# [PROVIDED ENTRIES]
+-------+

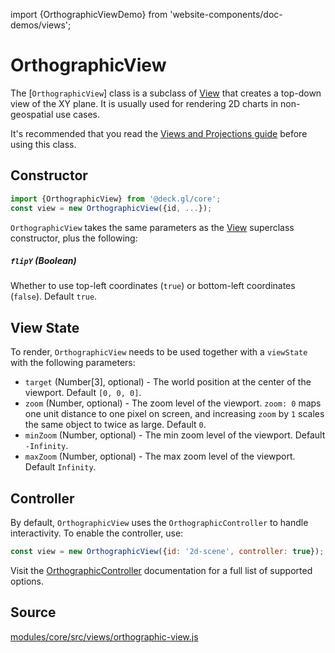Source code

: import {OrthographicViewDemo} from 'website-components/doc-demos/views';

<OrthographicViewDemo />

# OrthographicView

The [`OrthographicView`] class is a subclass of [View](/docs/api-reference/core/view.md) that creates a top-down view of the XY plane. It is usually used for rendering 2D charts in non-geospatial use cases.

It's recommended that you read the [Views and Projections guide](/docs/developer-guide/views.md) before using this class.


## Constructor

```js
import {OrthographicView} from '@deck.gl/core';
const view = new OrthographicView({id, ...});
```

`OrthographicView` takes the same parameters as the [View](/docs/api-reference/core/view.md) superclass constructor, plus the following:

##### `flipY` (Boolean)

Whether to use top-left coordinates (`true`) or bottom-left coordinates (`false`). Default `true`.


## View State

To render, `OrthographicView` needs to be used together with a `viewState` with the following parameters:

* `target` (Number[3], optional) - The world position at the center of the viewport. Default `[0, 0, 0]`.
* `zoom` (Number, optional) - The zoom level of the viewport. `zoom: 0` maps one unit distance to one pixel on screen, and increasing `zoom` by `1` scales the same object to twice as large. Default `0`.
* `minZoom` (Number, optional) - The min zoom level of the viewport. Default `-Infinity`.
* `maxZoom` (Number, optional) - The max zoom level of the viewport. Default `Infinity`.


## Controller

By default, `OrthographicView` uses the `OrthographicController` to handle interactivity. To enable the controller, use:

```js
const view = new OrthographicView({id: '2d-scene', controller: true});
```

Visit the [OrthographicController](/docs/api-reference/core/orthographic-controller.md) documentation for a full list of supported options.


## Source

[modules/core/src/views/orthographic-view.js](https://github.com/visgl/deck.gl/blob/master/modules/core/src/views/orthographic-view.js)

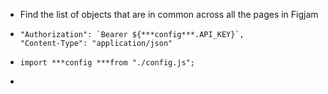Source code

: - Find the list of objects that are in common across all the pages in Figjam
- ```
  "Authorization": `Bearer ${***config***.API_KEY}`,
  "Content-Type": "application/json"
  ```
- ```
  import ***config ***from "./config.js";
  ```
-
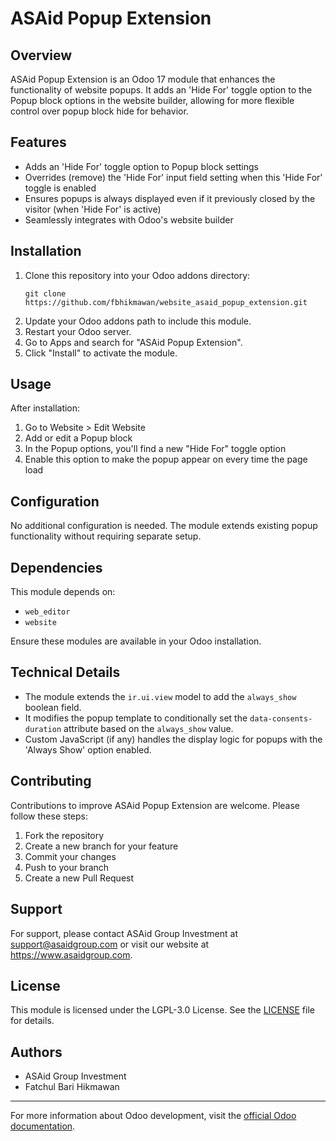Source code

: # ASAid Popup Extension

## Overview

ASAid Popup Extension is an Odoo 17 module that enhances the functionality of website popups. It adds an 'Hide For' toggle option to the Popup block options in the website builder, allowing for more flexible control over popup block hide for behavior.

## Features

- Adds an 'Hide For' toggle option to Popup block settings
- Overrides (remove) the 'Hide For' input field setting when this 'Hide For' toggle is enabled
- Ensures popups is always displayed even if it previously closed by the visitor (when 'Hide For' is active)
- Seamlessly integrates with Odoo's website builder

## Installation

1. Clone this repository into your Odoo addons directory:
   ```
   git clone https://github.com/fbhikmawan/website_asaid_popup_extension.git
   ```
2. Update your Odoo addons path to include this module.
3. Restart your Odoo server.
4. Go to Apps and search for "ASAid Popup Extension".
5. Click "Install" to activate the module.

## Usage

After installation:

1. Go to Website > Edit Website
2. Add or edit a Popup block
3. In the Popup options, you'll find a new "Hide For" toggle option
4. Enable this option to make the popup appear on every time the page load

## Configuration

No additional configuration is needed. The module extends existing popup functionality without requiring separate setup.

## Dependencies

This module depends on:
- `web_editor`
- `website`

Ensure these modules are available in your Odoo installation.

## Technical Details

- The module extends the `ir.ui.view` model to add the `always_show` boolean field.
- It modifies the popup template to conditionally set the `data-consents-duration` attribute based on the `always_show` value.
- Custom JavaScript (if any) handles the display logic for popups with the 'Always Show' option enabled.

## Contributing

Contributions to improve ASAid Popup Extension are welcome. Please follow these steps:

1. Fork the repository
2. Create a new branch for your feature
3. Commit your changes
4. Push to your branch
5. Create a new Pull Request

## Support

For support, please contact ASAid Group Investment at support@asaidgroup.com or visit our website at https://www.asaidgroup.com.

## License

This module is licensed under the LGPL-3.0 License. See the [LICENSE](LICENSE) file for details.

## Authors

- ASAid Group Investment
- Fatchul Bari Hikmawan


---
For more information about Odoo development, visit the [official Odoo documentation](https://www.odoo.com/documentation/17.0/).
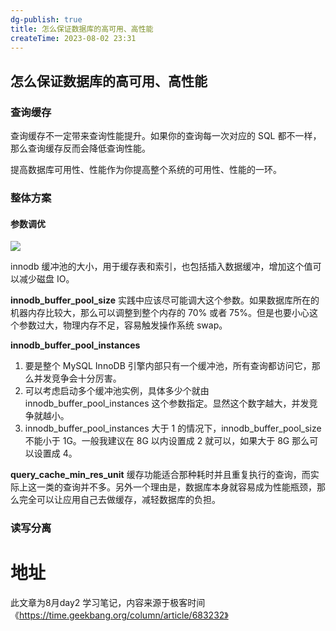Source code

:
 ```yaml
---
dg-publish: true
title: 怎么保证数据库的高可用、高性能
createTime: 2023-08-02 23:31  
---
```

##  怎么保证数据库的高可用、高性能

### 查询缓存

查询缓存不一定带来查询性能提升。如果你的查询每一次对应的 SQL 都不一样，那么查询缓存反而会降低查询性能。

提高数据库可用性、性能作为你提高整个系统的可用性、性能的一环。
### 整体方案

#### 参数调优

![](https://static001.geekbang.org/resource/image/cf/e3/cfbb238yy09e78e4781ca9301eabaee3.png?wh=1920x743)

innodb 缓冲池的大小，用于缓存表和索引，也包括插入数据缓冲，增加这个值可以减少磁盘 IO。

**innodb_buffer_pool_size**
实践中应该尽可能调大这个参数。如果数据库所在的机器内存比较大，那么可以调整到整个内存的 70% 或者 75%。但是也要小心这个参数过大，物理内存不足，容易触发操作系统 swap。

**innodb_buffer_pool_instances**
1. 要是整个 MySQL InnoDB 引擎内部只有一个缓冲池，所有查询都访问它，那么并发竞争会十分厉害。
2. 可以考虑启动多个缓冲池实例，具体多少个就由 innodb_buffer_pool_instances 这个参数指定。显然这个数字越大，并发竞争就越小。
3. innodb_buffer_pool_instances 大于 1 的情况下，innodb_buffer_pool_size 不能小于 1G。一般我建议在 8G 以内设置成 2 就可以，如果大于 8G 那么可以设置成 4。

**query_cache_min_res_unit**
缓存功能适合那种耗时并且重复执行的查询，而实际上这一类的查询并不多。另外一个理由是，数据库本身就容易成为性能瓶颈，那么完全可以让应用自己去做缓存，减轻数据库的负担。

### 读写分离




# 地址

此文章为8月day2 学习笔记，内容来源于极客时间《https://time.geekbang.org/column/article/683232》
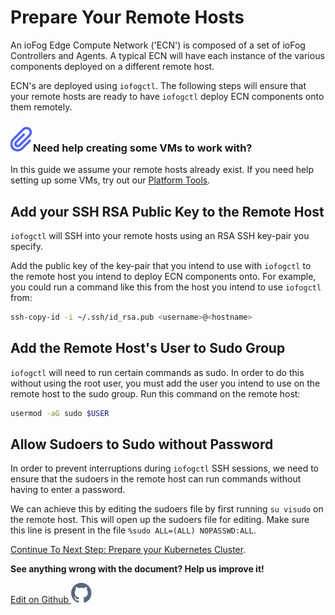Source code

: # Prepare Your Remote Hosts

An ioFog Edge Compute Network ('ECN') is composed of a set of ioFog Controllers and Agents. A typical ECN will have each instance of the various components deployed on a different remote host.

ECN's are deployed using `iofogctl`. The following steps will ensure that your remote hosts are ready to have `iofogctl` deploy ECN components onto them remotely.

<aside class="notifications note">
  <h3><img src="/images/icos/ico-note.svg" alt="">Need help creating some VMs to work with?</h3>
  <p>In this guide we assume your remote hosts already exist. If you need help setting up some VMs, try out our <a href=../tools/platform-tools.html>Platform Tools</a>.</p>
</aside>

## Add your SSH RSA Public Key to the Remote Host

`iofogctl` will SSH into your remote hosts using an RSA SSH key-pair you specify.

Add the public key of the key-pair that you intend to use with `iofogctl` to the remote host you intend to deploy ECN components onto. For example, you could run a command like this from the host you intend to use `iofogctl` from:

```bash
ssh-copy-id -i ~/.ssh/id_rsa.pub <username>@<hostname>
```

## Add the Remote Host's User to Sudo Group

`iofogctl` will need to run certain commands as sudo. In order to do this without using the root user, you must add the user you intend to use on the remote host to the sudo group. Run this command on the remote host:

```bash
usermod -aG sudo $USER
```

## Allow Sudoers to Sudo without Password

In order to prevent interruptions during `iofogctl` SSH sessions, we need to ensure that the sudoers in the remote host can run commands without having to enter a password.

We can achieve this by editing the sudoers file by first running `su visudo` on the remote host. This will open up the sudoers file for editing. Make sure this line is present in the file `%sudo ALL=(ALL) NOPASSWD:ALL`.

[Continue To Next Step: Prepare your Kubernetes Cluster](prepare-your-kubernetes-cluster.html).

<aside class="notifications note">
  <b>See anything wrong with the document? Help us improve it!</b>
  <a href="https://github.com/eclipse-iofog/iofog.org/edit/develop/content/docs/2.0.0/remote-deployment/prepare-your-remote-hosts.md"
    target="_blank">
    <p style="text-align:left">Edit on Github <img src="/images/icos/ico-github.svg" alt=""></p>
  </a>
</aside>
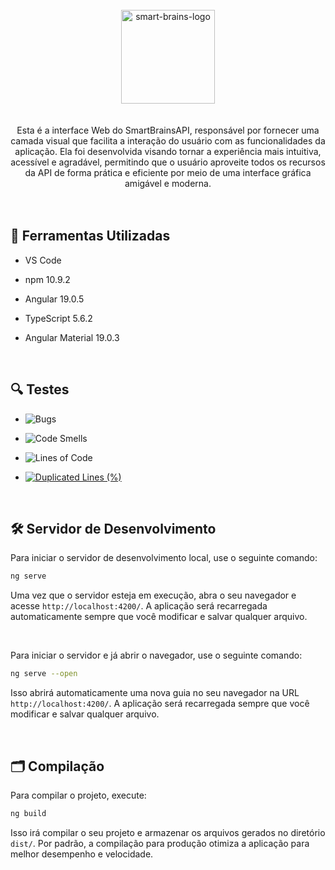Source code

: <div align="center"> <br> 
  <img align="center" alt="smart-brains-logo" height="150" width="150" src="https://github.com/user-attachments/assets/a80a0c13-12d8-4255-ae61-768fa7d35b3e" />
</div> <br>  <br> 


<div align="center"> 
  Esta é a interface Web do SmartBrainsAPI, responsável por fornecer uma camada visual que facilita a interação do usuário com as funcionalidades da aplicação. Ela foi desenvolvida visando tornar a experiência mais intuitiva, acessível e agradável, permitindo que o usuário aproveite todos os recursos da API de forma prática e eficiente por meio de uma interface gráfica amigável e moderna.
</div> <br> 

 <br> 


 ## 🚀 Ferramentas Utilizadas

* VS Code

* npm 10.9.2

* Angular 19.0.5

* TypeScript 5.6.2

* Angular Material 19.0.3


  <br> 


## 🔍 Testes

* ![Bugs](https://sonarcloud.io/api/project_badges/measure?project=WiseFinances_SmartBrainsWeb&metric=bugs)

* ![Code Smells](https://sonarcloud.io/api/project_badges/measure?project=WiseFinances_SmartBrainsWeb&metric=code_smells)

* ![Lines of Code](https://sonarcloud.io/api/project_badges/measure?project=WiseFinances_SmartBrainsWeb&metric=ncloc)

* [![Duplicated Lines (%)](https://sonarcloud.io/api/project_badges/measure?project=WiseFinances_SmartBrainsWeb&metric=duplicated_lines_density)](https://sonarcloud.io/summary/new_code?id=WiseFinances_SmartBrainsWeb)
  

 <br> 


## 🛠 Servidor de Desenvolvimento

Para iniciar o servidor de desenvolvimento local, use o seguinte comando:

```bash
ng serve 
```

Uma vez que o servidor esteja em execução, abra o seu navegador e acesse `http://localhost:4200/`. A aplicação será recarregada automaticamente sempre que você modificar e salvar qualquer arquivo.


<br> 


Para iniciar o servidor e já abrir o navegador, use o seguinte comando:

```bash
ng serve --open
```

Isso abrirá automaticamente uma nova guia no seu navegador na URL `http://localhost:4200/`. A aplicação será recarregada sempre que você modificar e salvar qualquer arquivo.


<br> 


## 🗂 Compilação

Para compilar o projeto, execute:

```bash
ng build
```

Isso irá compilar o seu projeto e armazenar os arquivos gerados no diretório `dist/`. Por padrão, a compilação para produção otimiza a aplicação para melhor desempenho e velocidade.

+-------+

# [PROBLEM TO SOLVE]
Every line of the listing above that includes "extends" should be copied out.

# [EXPECTED ANSWER]
No additional configuration is needed. The module extends existing popup functionality without requiring separate setup.
- The module extends the `ir.ui.view` model to add the `always_show` boolean field.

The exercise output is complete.